Image: Aleksandrovka, no date given, Activist and relatives of victims shortly after the opening of the memorial, Chalora Karat
Aleksandrovka, no date given, Activist and relatives of victims shortly after the opening of the memorial, Chalora Karat

Image: Aleksandrovka, 2015, Memorial to the murdered Roma, Nikolai Bessonov
Aleksandrovka, 2015, Memorial to the murdered Roma, Nikolai Bessonov
After the German occupation a Soviet board of inquiry ascertained that 176 Roma were shot in Aleksandrovka on April 24, 1942. 62 women, 52 children and 29 could be identified, the identity of a further 33 persons remained unclear.
Image: Aleksandrovka, 2004, Still from a documentary film on Russian Roma, Viktor Dement
Aleksandrovka, 2004, Still from a documentary film on Russian Roma, Viktor Dement

After the end of WWII some Roma returned to Aleksandrovka, some of them had fled, others served in the Red Army. Along with the surviving families they made up the majority of inhabitants of the small village. Surviving witnesses had immediately after the occupation testified to a government board of inquiry and kept up trying to recall the fate of the Roma of Aleksandrovka. Much on the occurrences was passed on orally, sometimes myths were formed on the Aleksandrovka shootings. For the Soviet Roma Aleksandrovka became a central memorial site. In the 1960s an initiative for a memorial originated by some survivors attracted support from the »National Gypsy Theatre Romén«. This theatre company constituted a kind of political representation of the Soviet Roma, it supported the project politically and financially. In 1974 the commissar for the Smolensk region approved the erection of a memorial, which only materialized in 1982. The inscription on the simple memorial stone reads: »Here lie buried 176 peaceful inhabitants of Aleksandrovka who were shot on April 24, 1942 by the German-Fascist invaders«. Typical for all Soviet memorials the ethnicity of the victims is not mentioned. Nevertheless remains the Aleksandrovka memorial the only one from Soviet tomes remembering the fate of the Roma.
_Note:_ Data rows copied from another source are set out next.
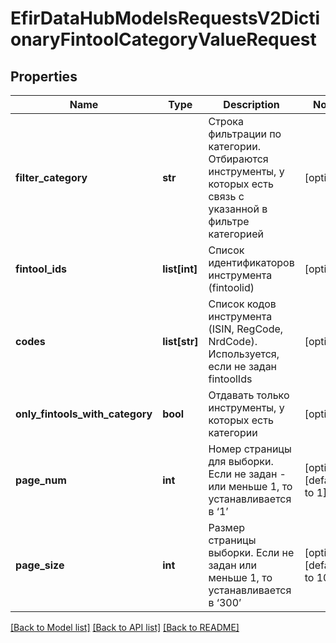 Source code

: # EfirDataHubModelsRequestsV2DictionaryFintoolCategoryValueRequest

## Properties
Name | Type | Description | Notes
------------ | ------------- | ------------- | -------------
**filter_category** | **str** | Строка фильтрации по категории.  Отбираются инструменты, у которых есть связь с указанной в фильтре категорией | [optional] 
**fintool_ids** | **list[int]** | Список идентификаторов инструмента (fintoolid) | [optional] 
**codes** | **list[str]** | Список кодов инструмента (ISIN, RegCode, NrdCode).  Используется, если не задан fintoolIds | [optional] 
**only_fintools_with_category** | **bool** | Отдавать только инструменты, у которых есть категории | [optional] 
**page_num** | **int** | Номер страницы для выборки.  Если не задан - или меньше 1, то устанавливается в ‘1’ | [optional] [default to 1]
**page_size** | **int** | Размер страницы выборки.  Если не задан или меньше 1, то устанавливается в ‘300’ | [optional] [default to 100]

[[Back to Model list]](../README.md#documentation-for-models) [[Back to API list]](../README.md#documentation-for-api-endpoints) [[Back to README]](../README.md)

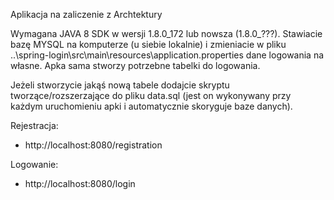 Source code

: Aplikacja na zaliczenie z Archtektury

Wymagana JAVA 8 SDK w wersji 1.8.0_172 lub nowsza (1.8.0_???).
Stawiacie bazę MYSQL na komputerze (u siebie lokalnie) i zmieniacie w pliku ..\spring-login\src\main\resources\application.properties
dane logowania na własne.
Apka sama stworzy potrzebne tabelki do logowania.

Jeżeli stworzycie jakąś nową tabele dodajcie skryptu tworzące/rozszerzające do pliku data.sql (jest on wykonywany przy każdym uruchomieniu apki i automatycznie skoryguje baze danych).



Rejestracja:
- http://localhost:8080/registration

Logowanie:
- http://localhost:8080/login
Thereby it takes on an important role as a memorial site for Roma in the Russian Federation.
Image: Aleksandrovka, 2010, Ceremony at the memorial, Geschichtswerkstatt Europa, Ella Tereshchenko
Aleksandrovka, 2010, Ceremony at the memorial, Geschichtswerkstatt Europa, Ella Tereshchenko

Image: Aleksandrovka, 2015, View of the memorial, Nikolai Bessonov
Aleksandrovka, 2015, View of the memorial, Nikolai Bessonov
Name
памятник установленный цыганам - жертвам фашизма в Александровке
Open
The memorial is accessible at all times.